- **Activity**
Going through the material below, please gather all lines with the word "that" in them.

- **Data**
********
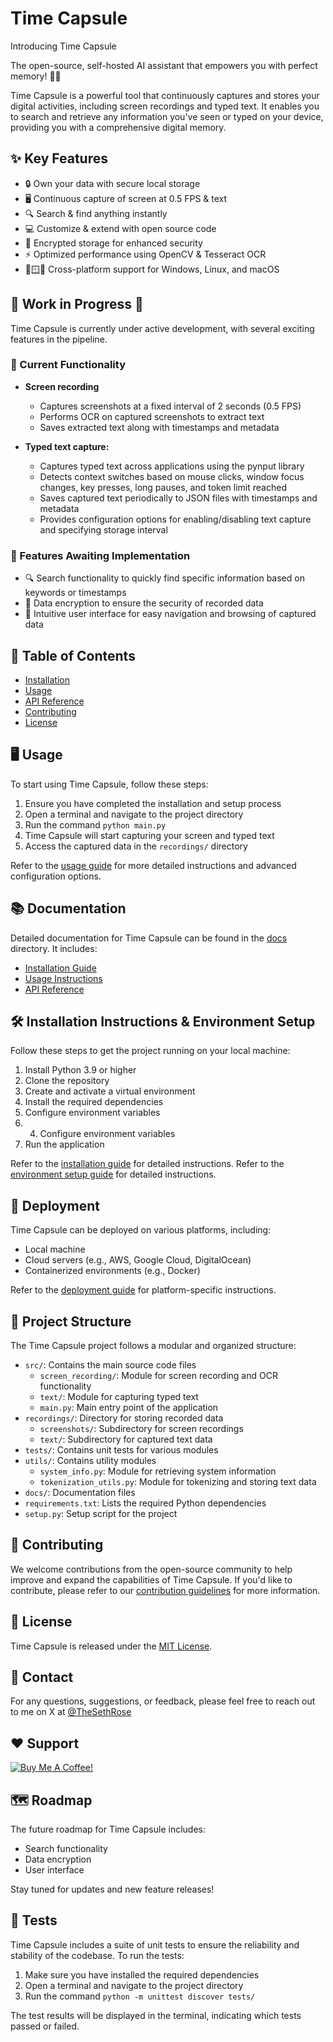 # Time Capsule

Introducing Time Capsule

The open-source, self-hosted AI assistant that empowers you with perfect memory! 🧠💡

Time Capsule is a powerful tool that continuously captures and stores your digital activities, including screen recordings and typed text. It enables you to search and retrieve any information you've seen or typed on your device, providing you with a comprehensive digital memory.

## ✨ Key Features

- 🔒 Own your data with secure local storage
- 🖥️ Continuous capture of screen at 0.5 FPS & text
- 🔍 Search & find anything instantly
- 💻 Customize & extend with open source code
- 🔐 Encrypted storage for enhanced security
- ⚡ Optimized performance using OpenCV & Tesseract OCR
- 🐧🪟🍎 Cross-platform support for Windows, Linux, and macOS

## 🚧 Work in Progress 🚧

Time Capsule is currently under active development, with several exciting features in the pipeline.

### 🚀 Current Functionality

- **Screen recording**
  - Captures screenshots at a fixed interval of 2 seconds (0.5 FPS)
  - Performs OCR on captured screenshots to extract text
  - Saves extracted text along with timestamps and metadata

- **Typed text capture:**
  - Captures typed text across applications using the pynput library
  - Detects context switches based on mouse clicks, window focus changes, key presses, long pauses, and token limit reached
  - Saves captured text periodically to JSON files with timestamps and metadata
  - Provides configuration options for enabling/disabling text capture and specifying storage interval

### 📝 Features Awaiting Implementation

- 🔍 Search functionality to quickly find specific information based on keywords or timestamps
- 🔐 Data encryption to ensure the security of recorded data
- 🎨 Intuitive user interface for easy navigation and browsing of captured data


## 📖 Table of Contents

- [Installation](docs/installation.md)
- [Usage](docs/usage.md)
- [API Reference](docs/api_reference.md)
- [Contributing](CONTRIBUTING.md)
- [License](LICENSE)

## 🖥️ Usage

To start using Time Capsule, follow these steps:

1. Ensure you have completed the installation and setup process
2. Open a terminal and navigate to the project directory
3. Run the command `python main.py`
4. Time Capsule will start capturing your screen and typed text
5. Access the captured data in the `recordings/` directory

Refer to the [usage guide](docs/usage.md) for more detailed instructions and advanced configuration options.

## 📚 Documentation

Detailed documentation for Time Capsule can be found in the [docs](docs/) directory. It includes:

- [Installation Guide](docs/installation.md)
- [Usage Instructions](docs/usage.md)
- [API Reference](docs/api_reference.md)

## 🛠️ Installation Instructions & Environment Setup

Follow these steps to get the project running on your local machine:

1. Install Python 3.9 or higher
2. Clone the repository
3. Create and activate a virtual environment
4. Install the required dependencies
5. Configure environment variables
6. 4. Configure environment variables
7. Run the application

Refer to the [installation guide](docs/installation.md) for detailed instructions.
Refer to the [environment setup guide](docs/environment_setup.md) for detailed instructions.

## 🚀 Deployment

Time Capsule can be deployed on various platforms, including:

- Local machine
- Cloud servers (e.g., AWS, Google Cloud, DigitalOcean)
- Containerized environments (e.g., Docker)

Refer to the [deployment guide](docs/deployment.md) for platform-specific instructions.

## 📂 Project Structure

The Time Capsule project follows a modular and organized structure:

- `src/`: Contains the main source code files
  - `screen_recording/`: Module for screen recording and OCR functionality
  - `text/`: Module for capturing typed text
  - `main.py`: Main entry point of the application
- `recordings/`: Directory for storing recorded data
  - `screenshots/`: Subdirectory for screen recordings
  - `text/`: Subdirectory for captured text data
- `tests/`: Contains unit tests for various modules
- `utils/`: Contains utility modules
  - `system_info.py`: Module for retrieving system information
  - `tokenization_utils.py`: Module for tokenizing and storing text data
- `docs/`: Documentation files
- `requirements.txt`: Lists the required Python dependencies
- `setup.py`: Setup script for the project

## 🤝 Contributing

We welcome contributions from the open-source community to help improve and expand the capabilities of Time Capsule. If you'd like to contribute, please refer to our [contribution guidelines](CONTRIBUTING.md) for more information.

## 📄 License

Time Capsule is released under the [MIT License](LICENSE).

## 📧 Contact

For any questions, suggestions, or feedback, please feel free to reach out to me on X at [@TheSethRose](https://www.x.com/TheSethRose)

## ❤️ Support

<a href="https://www.buymeacoffee.com/TheSethRose" target="_blank"><img src="https://img.buymeacoffee.com/button-api/?text=Buy me a coffee!&emoji=&slug=TheSethRose&button_colour=000000&font_colour=ffffff&font_family=Cookie&outline_colour=ffffff&coffee_colour=FFDD00" alt="Buy Me A Coffee!"></a>

## 🗺️ Roadmap

The future roadmap for Time Capsule includes:

- Search functionality
- Data encryption
- User interface

Stay tuned for updates and new feature releases!

## 🧪 Tests

Time Capsule includes a suite of unit tests to ensure the reliability and stability of the codebase. To run the tests:

1. Make sure you have installed the required dependencies
2. Open a terminal and navigate to the project directory
3. Run the command `python -m unittest discover tests/`

The test results will be displayed in the terminal, indicating which tests passed or failed.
********
- **Solution**
The open-source, self-hosted AI assistant that empowers you with perfect memory! 🧠💡
Time Capsule is a powerful tool that continuously captures and stores your digital activities, including screen recordings and typed text. It enables you to search and retrieve any information you've seen or typed on your device, providing you with a comprehensive digital memory.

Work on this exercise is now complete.